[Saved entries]

........

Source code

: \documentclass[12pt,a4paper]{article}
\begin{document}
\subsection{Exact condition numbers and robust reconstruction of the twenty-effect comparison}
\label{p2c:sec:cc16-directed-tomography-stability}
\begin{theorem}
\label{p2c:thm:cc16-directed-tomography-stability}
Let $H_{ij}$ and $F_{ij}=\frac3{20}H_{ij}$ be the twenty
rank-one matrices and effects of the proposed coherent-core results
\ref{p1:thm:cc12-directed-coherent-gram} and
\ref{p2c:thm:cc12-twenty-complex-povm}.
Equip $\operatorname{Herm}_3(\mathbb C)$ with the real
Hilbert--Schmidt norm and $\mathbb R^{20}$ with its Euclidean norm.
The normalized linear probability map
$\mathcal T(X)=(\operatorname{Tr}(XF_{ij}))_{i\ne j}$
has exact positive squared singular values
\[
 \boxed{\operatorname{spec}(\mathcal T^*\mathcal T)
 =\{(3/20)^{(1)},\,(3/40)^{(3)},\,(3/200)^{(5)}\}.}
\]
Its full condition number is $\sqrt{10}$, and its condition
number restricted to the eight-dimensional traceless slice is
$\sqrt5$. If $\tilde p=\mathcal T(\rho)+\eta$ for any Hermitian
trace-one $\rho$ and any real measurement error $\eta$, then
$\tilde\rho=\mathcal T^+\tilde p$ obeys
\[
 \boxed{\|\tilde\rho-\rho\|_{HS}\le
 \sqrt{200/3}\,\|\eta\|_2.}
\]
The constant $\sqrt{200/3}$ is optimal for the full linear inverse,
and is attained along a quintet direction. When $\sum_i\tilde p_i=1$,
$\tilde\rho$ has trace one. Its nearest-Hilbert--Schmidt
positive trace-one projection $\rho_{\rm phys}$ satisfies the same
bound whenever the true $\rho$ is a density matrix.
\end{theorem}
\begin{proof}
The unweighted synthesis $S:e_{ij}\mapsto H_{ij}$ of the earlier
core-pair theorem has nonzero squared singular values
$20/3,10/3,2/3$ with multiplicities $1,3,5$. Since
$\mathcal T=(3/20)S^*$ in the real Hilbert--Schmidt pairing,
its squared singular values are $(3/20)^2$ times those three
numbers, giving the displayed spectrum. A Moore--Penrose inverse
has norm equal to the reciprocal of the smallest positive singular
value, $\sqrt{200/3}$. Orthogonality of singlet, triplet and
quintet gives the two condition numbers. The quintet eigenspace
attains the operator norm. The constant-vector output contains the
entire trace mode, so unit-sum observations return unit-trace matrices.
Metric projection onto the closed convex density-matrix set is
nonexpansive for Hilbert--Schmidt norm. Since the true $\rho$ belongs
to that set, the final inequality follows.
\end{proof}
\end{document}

........

All lines from the one that contains "quintet gives the" to the last line above must be given again exactly, with both included and nothing added.

- _Solution to this task_
quintet gives the two condition numbers. The quintet eigenspace
attains the operator norm. The constant-vector output contains the
entire trace mode, so unit-sum observations return unit-trace matrices.
Metric projection onto the closed convex density-matrix set is
nonexpansive for Hilbert--Schmidt norm. Since the true $\rho$ belongs
to that set, the final inequality follows.
\end{proof}
\end{document}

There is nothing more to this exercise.